The thing about pandemics is that they don’t always pan out. If they rated pandemics on a scale of 1 to 10 (which they don’t), how far down on the scale before it’s hardly a pandemic? How high on the scale and people blame the medical community for failing to raise enough warning? Every time there is a potential pandemic, the health agencies involved – local, regional, national, and the UN World Health Organization (WHO) – have to make educated guesses about, first, if the potential pandemic is real and, second, how severe it might be.
Then these educated guesses need to be turned into properly phrased public statements and a sequence of appropriate steps. The risks of mistakes are substantial, either by overestimating the potential, or worse, underestimating it. If overestimated, then money will be wasted, people will have been unduly alarmed, there will be official inquiries. If underestimated, many more people will die, survivors will be furious, and there will be accusations and legal proceedings against those who made the estimations. Guess which side of estimation public health officials tend to favor?
Everybody concerned would rather call it just right. Unfortunately, pandemics are by nature global, multifaceted, variable, and to a degree unpredictable. Most pandemics are dangerous and put a strain on medical resources; but most are less than catastrophic. Some are actually non-starters, they either don’t become global, or they affect a non-critical number of people. One of these days, there will be a pandemic (or a potential for one) that will be as bad as or worse than the infamous 1918 flu pandemic, which killed 50-100 million people. Estimating the nature and severity of a potential pandemic remains fraught.
Then there is the ‘cry wolf’ syndrome. How many times can health agencies proclaim ‘pandemic’ and nothing extraordinarily bad happens, before the general public begins to assume any such declaration is an exaggeration? How about the avian flu, followed by the swine flu – is that enough?
Then there is the media amplification loop. It has a natural tendency to amplify danger. It’s more dramatic, and drama gets more attention, and attention garners advertising…and so forth. How long before any declaration about pandemic is automatically over-hyped?
All of the above ingredients are in the mix every time a pandemic is announced.
Add one more thing: There will be an irresistible temptation to expound on the nature of a pandemic (good calls, bad calls, all the effects) long before the statistics are available, or even before the pandemic is finally and truly over. That’s what’s happening now. The peak of the H1N1 is barely over, and this may be only the first round, but the accusations are already flying. Specifically, Dr. Wolfgang Wodarg, a relatively high profile accuser surfaced in Europe with charges that the WHO, in concert with pharmaceutical companies, overplayed the H1N1 danger in order to sell vaccines. Here’s a sample of the language used:
In order to promote their patented drugs and vaccines against flu, pharmaceutical companies influenced scientists and official agencies, responsible for public health standards to alarm governments worldwide and make them squander tight health resources for inefficient vaccine strategies and needlessly expose millions of healthy people to the risk of an unknown amount of side-effects of insufficiently tested vaccines.

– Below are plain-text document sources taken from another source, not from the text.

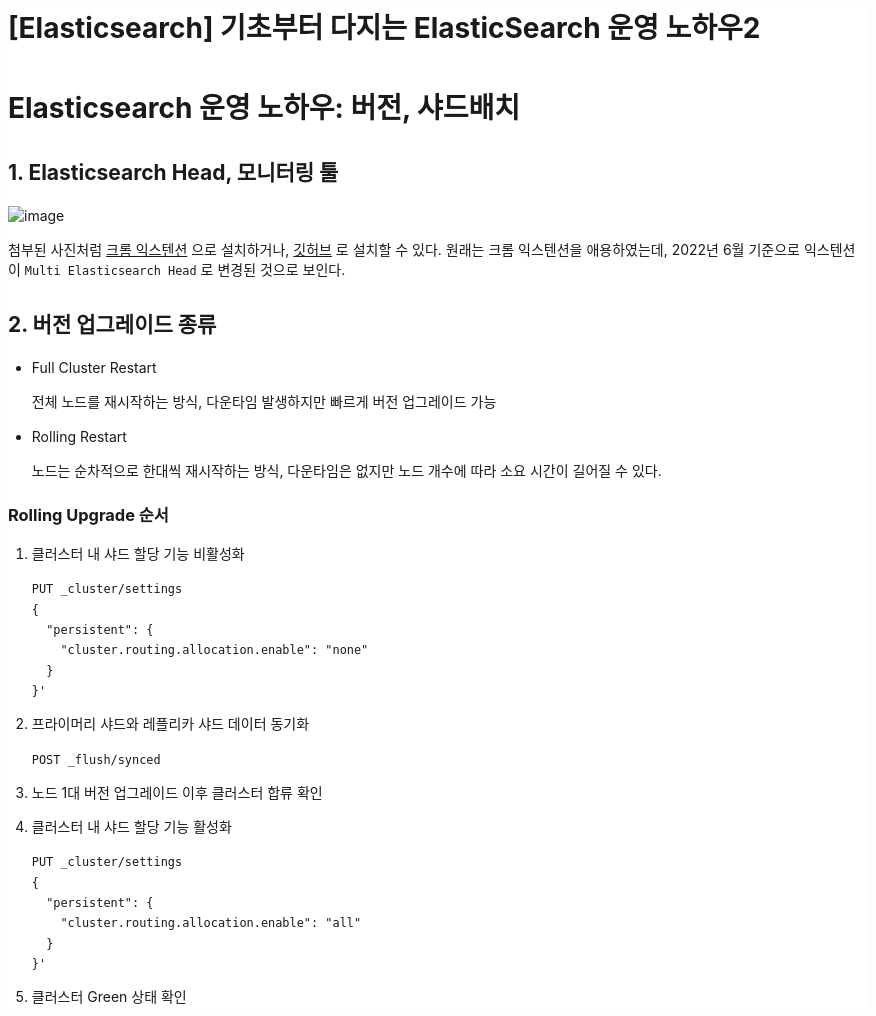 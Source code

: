 # [Elasticsearch] 기초부터 다지는 ElasticSearch 운영 노하우2


# Elasticsearch 운영 노하우: 버전, 샤드배치

## 1. Elasticsearch Head, 모니터링 툴


<img width="999" alt="image" src="https://user-images.githubusercontent.com/46602874/194743304-5b56c46f-1f1d-41cd-9ce7-3aef5b71c532.png">

첨부된 사진처럼 [크롬 익스텐션](https://chrome.google.com/webstore/detail/multi-elasticsearch-head/cpmmilfkofbeimbmgiclohpodggeheim?hl=ko) 으로 설치하거나, [깃허브](https://github.com/mobz/elasticsearch-head) 로 설치할 수 있다. 원래는 크롬 익스텐션을 애용하였는데, 2022년 6월 기준으로 익스텐션이 `Multi Elasticsearch Head` 로 변경된 것으로 보인다.

## 2. 버전 업그레이드 종류

- Full Cluster Restart

    전체 노드를 재시작하는 방식, 다운타임 발생하지만 빠르게 버전 업그레이드 가능
- Rolling Restart  

    노드는 순차적으로 한대씩 재시작하는 방식, 다운타임은 없지만 노드 개수에 따라 소요 시간이 길어질 수 있다.

### Rolling Upgrade 순서

1. 클러스터 내 샤드 할당 기능 비활성화
    ```
    PUT _cluster/settings
    {
      "persistent": {
        "cluster.routing.allocation.enable": "none"
      }
    }'
    ```

2. 프라이머리 샤드와 레플리카 샤드 데이터 동기화
    ```
    POST _flush/synced
    ```
3. 노드 1대 버전 업그레이드 이후 클러스터 합류 확인
4. 클러스터 내 샤드 할당 기능 활성화
    ```
    PUT _cluster/settings
    {
      "persistent": {
        "cluster.routing.allocation.enable": "all"
      }
    }'
    ```
5. 클러스터 Green 상태 확인
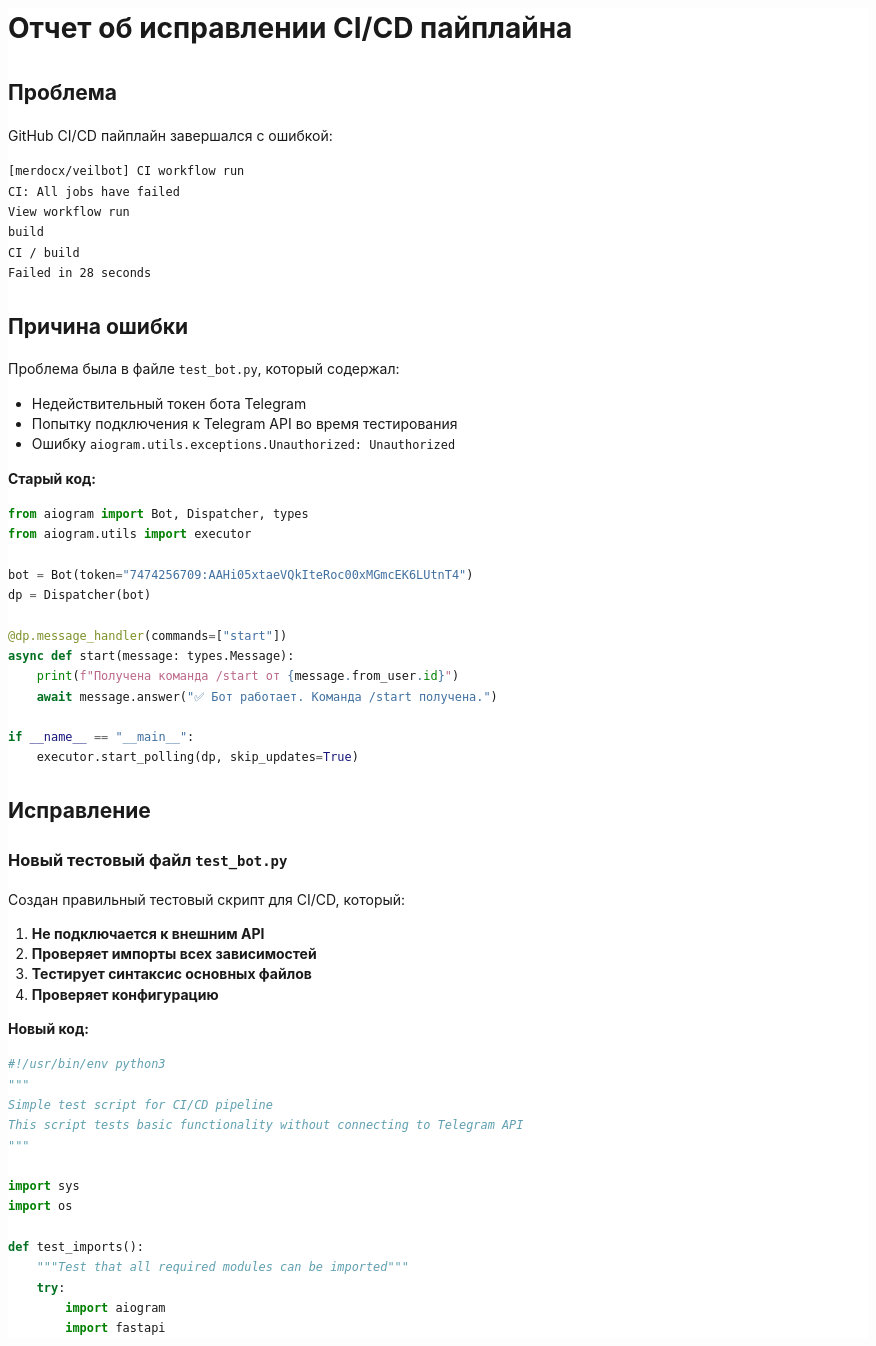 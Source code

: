 # Отчет об исправлении CI/CD пайплайна

## Проблема
GitHub CI/CD пайплайн завершался с ошибкой:
```
[merdocx/veilbot] CI workflow run
CI: All jobs have failed 
View workflow run
build	
CI / build 
Failed in 28 seconds
```

## Причина ошибки
Проблема была в файле `test_bot.py`, который содержал:
- Недействительный токен бота Telegram
- Попытку подключения к Telegram API во время тестирования
- Ошибку `aiogram.utils.exceptions.Unauthorized: Unauthorized`

**Старый код:**
```python
from aiogram import Bot, Dispatcher, types
from aiogram.utils import executor

bot = Bot(token="7474256709:AAHi05xtaeVQkIteRoc00xMGmcEK6LUtnT4")
dp = Dispatcher(bot)

@dp.message_handler(commands=["start"])
async def start(message: types.Message):
    print(f"Получена команда /start от {message.from_user.id}")
    await message.answer("✅ Бот работает. Команда /start получена.")

if __name__ == "__main__":
    executor.start_polling(dp, skip_updates=True)
```

## Исправление

### Новый тестовый файл `test_bot.py`
Создан правильный тестовый скрипт для CI/CD, который:

1. **Не подключается к внешним API**
2. **Проверяет импорты всех зависимостей**
3. **Тестирует синтаксис основных файлов**
4. **Проверяет конфигурацию**

**Новый код:**
```python
#!/usr/bin/env python3
"""
Simple test script for CI/CD pipeline
This script tests basic functionality without connecting to Telegram API
"""

import sys
import os

def test_imports():
    """Test that all required modules can be imported"""
    try:
        import aiogram
        import fastapi
```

The “birds-flu”-campaign (2005/06) combined with the “swine-flu”-campaign seem to have caused a great deal of damage not only to some vaccinated patients and to public health-budgets, but to the credibility and accountability of important international health-agencies.
The Council of Europe and its member-states should ask for immediate investigations and consequences on their national levels as well as on the international level.
[Source: Wodarg website]
Accusations of conspiracy tend to rely on inference rather than evidence, especially when calling for inquiry (presumably to uncover evidence). In this case, there is enough doubt about the actions of the WHO and other health agencies to warrant an inquiry by the European Parliament. Whether the parliament is responding to the call from Dr. Wodarg and associates, the level of media coverage or genuine concern is unknown. Nevertheless, the WHO has been put on the defensive, officially issuing denials of collusion with industry.
For the most part, in Europe the criticism of pandemic vaccination is not connected to total rejection of vaccination. This may not be the case in the United States, if and when the issue is put into the U.S. media amplification system.
Dealing with the reality of potential or ongoing pandemics is very difficult. The science involved can be painstakingly slow and sometimes uncertain. The impact of a real pandemic can be catastrophic, but whether that will happen or not is rarely certain. Now must be added the climate of acceptance – or non-acceptance – of the calls for vaccination against a pandemic. It may become a combination of ‘cry wolf’ syndrome and people’s natural disinclination to have injections. Somewhere in this mix is a possible tipping point, the point where not enough people will be vaccinated (presuming vaccine is available) and a pandemic goes out of control.